[Saved data entries]
________________

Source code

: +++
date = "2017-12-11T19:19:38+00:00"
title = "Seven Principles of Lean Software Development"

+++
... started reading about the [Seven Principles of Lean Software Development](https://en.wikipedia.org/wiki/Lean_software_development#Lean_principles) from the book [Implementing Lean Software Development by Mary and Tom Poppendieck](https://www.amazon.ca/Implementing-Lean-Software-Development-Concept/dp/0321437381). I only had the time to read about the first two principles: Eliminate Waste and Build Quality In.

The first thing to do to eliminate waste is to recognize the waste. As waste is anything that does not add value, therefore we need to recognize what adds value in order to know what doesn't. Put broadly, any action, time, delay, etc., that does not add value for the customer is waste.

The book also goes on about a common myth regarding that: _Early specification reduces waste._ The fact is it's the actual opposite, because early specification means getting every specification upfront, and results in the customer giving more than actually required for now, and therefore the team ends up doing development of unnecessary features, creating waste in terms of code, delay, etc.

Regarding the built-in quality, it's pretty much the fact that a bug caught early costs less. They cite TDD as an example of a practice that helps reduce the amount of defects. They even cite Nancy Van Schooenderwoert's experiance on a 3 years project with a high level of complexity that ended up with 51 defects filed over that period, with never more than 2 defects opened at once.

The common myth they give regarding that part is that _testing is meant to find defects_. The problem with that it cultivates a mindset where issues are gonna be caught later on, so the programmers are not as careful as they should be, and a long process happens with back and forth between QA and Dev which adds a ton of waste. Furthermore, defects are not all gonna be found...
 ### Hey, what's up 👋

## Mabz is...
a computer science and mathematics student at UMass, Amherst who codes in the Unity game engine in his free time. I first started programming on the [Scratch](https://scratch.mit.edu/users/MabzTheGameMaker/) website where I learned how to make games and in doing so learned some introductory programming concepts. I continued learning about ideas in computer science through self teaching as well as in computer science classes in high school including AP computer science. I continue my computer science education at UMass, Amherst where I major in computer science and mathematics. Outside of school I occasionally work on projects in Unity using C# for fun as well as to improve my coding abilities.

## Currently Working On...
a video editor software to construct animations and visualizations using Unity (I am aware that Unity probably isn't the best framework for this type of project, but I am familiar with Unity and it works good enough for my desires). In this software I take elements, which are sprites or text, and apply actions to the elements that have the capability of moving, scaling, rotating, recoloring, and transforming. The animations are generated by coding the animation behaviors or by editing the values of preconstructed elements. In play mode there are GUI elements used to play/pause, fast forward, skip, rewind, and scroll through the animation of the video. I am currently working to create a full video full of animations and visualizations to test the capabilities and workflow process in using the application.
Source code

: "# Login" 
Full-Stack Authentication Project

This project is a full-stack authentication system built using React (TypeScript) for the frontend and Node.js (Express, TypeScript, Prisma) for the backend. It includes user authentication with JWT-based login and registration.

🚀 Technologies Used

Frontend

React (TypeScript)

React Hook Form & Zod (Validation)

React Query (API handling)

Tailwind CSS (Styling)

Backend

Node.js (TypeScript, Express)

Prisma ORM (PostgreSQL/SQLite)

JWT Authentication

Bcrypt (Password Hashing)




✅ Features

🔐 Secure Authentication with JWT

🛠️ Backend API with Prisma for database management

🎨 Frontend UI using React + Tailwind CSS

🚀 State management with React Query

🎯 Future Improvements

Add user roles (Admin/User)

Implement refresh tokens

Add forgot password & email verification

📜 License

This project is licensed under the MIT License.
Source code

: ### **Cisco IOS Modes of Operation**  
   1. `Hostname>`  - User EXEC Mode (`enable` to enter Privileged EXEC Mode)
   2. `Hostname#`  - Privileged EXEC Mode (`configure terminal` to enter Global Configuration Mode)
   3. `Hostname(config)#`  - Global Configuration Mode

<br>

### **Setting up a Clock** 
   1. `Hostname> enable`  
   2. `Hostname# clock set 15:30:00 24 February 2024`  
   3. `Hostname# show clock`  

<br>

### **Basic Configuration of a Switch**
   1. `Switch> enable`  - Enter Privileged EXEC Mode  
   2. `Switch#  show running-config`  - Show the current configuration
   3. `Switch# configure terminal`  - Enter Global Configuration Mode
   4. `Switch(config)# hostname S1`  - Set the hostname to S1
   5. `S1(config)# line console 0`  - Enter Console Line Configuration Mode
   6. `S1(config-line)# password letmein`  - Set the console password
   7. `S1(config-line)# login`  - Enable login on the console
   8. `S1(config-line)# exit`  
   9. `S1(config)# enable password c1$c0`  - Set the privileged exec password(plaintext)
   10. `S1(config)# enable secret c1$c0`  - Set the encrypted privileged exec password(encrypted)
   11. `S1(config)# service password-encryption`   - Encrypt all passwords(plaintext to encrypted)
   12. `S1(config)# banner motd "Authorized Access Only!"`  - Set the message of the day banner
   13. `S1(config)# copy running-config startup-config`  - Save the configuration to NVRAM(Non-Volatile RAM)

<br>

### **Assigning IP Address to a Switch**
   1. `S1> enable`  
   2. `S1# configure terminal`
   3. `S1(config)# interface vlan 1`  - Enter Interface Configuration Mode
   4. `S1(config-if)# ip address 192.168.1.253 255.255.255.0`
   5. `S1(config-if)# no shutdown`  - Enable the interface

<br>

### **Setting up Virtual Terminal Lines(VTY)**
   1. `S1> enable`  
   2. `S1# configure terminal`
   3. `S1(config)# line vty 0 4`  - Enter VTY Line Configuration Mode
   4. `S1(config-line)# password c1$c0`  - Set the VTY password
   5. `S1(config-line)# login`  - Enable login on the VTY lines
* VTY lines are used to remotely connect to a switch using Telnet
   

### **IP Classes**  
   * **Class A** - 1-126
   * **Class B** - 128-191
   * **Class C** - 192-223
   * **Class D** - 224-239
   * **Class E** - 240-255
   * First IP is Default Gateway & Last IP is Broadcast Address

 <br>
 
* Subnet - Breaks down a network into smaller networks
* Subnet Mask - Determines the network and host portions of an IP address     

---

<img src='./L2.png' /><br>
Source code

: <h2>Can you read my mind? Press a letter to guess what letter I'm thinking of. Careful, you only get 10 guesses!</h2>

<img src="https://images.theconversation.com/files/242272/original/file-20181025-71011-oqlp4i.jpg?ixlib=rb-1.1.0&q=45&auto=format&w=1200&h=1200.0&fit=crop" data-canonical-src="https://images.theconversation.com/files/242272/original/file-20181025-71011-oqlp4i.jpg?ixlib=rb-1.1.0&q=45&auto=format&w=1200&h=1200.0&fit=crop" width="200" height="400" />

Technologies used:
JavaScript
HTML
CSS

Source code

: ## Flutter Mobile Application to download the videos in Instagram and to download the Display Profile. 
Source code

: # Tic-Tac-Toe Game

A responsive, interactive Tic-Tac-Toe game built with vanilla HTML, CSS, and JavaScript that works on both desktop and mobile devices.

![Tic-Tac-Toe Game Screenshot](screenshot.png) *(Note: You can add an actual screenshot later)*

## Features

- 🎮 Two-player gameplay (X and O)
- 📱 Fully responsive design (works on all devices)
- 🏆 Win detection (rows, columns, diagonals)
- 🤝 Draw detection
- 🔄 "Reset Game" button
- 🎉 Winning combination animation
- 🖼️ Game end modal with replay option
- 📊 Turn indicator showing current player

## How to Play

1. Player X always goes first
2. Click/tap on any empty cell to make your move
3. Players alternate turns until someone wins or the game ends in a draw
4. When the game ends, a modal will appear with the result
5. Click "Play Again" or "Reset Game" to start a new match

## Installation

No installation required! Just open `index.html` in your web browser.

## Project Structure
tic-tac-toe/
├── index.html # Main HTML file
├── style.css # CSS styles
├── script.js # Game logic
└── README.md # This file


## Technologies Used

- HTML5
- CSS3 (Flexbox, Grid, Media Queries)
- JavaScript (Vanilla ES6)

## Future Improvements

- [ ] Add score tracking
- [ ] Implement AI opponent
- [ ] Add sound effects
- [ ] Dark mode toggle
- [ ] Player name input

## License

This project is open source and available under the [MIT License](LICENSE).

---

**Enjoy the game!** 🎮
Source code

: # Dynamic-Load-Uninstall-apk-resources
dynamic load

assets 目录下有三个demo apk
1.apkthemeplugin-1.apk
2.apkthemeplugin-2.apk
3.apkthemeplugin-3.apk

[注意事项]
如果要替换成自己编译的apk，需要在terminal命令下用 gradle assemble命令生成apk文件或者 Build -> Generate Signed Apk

________________

[Directions]: If a line in the entries above contains "apkthemeplugin", report it.

[Response to this task]:
1.apkthemeplugin-1.apk
2.apkthemeplugin-2.apk
3.apkthemeplugin-3.apk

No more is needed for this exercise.